● Problem to work on:
Your reply should be one number: how many lines of the records below contain the string "checking".

[Records excerpted from a collection]

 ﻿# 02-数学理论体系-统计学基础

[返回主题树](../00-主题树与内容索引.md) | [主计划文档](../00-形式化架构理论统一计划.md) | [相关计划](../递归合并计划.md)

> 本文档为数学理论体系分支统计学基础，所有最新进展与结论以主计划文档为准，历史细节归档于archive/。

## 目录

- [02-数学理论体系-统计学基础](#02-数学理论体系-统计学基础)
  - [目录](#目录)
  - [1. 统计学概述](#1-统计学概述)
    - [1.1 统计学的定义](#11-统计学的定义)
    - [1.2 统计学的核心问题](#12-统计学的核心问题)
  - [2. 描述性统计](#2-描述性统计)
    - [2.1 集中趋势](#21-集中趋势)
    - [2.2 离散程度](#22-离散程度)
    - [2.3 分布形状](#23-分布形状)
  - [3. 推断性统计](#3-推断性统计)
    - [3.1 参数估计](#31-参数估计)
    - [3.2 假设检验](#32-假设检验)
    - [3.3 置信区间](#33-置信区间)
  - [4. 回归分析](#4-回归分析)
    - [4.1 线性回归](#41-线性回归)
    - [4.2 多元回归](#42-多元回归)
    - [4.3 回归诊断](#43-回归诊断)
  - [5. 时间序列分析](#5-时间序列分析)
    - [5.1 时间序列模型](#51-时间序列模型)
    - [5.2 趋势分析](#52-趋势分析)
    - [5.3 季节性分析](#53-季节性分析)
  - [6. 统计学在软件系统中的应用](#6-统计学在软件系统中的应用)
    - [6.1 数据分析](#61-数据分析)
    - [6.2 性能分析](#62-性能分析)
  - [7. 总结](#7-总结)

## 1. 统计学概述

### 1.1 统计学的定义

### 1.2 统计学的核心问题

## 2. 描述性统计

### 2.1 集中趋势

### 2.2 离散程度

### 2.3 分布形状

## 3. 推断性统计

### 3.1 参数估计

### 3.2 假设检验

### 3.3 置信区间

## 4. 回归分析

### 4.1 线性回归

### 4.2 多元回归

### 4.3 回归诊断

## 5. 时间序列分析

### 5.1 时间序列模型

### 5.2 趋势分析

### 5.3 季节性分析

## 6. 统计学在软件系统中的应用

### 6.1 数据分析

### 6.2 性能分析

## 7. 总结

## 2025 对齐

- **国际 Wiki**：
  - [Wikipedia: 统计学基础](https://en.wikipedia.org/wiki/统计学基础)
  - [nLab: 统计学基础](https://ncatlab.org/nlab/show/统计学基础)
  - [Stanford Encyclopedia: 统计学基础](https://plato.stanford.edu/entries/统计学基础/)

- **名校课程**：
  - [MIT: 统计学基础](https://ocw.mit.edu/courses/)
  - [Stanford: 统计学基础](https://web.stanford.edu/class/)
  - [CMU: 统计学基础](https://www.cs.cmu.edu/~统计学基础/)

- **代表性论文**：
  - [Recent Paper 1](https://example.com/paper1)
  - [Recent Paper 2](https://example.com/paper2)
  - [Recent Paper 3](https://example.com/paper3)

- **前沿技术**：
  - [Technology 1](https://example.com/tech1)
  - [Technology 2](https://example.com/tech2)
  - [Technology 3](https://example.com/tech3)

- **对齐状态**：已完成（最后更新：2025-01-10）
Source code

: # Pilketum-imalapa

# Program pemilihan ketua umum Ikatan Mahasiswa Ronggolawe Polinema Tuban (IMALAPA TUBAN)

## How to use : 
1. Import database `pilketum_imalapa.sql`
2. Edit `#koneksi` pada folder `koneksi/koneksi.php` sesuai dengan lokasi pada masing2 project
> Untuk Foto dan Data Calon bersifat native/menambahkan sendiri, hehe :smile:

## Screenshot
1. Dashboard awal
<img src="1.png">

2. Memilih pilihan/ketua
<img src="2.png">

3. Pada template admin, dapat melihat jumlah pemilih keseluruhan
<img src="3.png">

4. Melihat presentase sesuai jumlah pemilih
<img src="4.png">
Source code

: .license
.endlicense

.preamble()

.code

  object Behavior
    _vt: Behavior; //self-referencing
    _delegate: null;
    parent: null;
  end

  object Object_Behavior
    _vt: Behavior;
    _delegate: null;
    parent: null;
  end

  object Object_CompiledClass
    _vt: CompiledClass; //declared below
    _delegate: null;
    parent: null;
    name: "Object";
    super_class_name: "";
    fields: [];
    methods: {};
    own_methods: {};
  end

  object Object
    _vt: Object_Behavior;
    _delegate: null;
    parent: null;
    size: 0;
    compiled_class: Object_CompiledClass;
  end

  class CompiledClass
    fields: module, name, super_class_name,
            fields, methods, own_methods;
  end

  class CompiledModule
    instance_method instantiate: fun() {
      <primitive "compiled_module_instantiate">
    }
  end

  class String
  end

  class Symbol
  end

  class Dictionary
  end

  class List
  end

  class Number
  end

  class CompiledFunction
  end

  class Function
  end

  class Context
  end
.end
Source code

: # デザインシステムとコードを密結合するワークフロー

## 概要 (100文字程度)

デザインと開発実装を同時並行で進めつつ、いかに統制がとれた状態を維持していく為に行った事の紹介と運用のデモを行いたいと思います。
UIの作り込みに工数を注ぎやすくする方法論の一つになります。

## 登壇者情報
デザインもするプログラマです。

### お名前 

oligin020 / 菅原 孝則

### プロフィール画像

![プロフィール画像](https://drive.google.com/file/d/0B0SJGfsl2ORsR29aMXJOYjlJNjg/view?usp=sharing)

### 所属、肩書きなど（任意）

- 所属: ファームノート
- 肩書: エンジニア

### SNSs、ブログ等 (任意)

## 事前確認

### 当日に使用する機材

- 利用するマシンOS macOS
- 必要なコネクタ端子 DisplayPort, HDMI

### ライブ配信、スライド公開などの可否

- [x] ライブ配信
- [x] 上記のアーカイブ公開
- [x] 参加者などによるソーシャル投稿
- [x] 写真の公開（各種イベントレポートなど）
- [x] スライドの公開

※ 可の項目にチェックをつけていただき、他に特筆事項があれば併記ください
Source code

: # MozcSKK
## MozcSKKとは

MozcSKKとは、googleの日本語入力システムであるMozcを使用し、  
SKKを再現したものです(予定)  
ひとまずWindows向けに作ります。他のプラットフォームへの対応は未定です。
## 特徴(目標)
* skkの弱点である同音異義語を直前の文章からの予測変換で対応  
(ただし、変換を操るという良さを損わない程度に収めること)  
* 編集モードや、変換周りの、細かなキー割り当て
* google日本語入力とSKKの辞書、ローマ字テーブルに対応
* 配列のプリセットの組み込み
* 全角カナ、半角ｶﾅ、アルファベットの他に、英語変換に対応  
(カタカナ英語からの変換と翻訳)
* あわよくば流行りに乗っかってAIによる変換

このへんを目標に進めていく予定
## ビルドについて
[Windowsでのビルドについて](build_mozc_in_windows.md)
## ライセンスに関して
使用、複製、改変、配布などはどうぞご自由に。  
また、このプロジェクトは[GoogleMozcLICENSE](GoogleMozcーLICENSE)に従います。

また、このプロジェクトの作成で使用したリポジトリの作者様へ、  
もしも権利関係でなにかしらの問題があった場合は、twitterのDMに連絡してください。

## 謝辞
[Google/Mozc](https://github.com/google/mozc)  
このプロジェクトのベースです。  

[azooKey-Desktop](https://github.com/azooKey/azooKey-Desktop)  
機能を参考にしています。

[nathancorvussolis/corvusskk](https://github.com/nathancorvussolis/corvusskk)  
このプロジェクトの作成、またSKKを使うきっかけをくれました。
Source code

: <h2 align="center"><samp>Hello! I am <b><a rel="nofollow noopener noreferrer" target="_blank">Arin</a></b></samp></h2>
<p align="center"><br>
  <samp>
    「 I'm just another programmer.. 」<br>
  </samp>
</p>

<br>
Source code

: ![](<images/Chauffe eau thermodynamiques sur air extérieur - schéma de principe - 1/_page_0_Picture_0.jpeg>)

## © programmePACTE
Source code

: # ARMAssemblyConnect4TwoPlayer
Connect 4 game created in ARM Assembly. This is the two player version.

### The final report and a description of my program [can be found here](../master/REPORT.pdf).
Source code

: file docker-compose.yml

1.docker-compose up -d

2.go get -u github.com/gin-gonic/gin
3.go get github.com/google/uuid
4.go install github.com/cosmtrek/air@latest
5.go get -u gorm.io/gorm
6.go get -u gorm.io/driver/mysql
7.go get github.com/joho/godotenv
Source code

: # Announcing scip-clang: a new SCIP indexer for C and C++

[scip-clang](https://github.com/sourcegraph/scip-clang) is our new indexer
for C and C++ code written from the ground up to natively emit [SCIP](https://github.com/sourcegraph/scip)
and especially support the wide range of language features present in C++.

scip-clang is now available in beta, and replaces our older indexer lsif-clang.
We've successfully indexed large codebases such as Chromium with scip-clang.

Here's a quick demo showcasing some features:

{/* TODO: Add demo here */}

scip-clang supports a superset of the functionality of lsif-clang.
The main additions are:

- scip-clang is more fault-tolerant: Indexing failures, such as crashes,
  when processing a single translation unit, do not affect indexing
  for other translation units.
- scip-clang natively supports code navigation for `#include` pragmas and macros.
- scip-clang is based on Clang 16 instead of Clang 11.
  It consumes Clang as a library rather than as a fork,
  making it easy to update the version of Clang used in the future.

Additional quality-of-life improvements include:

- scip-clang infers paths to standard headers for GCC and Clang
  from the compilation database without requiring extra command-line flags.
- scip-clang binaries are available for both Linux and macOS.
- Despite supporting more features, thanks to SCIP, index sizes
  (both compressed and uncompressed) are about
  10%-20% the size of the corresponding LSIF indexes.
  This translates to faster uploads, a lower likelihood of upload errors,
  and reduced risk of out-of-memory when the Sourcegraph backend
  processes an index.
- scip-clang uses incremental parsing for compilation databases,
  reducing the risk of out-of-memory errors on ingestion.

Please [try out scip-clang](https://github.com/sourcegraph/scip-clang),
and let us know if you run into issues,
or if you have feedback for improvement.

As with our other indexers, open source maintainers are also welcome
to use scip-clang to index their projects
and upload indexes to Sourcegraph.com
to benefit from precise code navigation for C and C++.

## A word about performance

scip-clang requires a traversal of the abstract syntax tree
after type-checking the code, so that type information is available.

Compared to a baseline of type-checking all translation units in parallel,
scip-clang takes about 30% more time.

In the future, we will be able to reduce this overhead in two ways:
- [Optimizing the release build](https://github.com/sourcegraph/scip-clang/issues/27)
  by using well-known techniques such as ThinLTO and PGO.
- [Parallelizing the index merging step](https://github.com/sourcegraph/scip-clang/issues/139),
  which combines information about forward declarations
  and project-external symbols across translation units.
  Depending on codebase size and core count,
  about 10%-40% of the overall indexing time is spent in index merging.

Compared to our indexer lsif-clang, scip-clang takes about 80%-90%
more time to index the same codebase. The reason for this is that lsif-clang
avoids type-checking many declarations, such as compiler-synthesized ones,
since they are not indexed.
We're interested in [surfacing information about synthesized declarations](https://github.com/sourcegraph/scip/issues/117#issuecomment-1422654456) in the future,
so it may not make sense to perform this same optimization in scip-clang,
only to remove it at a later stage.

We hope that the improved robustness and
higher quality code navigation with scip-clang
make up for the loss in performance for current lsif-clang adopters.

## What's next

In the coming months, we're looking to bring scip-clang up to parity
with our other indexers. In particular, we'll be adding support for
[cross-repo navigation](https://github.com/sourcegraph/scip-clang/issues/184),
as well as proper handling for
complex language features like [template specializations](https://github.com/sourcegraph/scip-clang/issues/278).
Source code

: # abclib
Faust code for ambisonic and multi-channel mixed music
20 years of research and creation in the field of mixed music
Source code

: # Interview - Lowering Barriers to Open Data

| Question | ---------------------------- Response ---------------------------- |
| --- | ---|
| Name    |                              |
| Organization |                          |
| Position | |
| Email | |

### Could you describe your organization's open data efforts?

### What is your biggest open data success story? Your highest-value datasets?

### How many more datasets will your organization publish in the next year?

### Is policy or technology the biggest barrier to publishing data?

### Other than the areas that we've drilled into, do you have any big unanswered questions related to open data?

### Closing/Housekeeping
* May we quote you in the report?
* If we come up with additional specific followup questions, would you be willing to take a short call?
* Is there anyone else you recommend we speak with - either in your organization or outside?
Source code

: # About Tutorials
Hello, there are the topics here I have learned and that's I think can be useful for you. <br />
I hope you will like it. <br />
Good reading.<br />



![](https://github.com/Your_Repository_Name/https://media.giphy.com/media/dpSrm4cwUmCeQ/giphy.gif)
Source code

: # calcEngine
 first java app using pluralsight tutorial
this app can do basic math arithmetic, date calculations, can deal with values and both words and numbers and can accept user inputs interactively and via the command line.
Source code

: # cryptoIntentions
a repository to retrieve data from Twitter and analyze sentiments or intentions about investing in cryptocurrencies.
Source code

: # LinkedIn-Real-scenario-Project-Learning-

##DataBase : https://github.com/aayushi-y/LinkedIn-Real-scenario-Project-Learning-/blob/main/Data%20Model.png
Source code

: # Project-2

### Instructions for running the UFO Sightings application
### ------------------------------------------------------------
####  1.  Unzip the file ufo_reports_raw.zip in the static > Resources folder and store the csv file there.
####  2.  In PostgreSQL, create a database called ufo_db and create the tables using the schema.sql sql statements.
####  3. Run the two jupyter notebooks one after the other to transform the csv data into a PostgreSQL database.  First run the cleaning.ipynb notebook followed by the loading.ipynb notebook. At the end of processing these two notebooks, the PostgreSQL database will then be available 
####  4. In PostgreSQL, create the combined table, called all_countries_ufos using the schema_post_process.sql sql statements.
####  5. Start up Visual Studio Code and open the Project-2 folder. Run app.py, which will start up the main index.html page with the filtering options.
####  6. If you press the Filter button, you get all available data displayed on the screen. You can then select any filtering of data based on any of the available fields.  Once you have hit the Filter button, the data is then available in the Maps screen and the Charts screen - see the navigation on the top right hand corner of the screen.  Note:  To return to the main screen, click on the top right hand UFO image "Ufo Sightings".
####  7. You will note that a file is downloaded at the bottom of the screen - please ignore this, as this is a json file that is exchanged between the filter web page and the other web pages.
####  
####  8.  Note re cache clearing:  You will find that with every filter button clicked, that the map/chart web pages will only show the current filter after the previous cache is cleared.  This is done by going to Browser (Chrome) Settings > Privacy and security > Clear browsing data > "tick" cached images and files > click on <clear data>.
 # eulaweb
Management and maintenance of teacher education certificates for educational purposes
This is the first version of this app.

● Response area:
3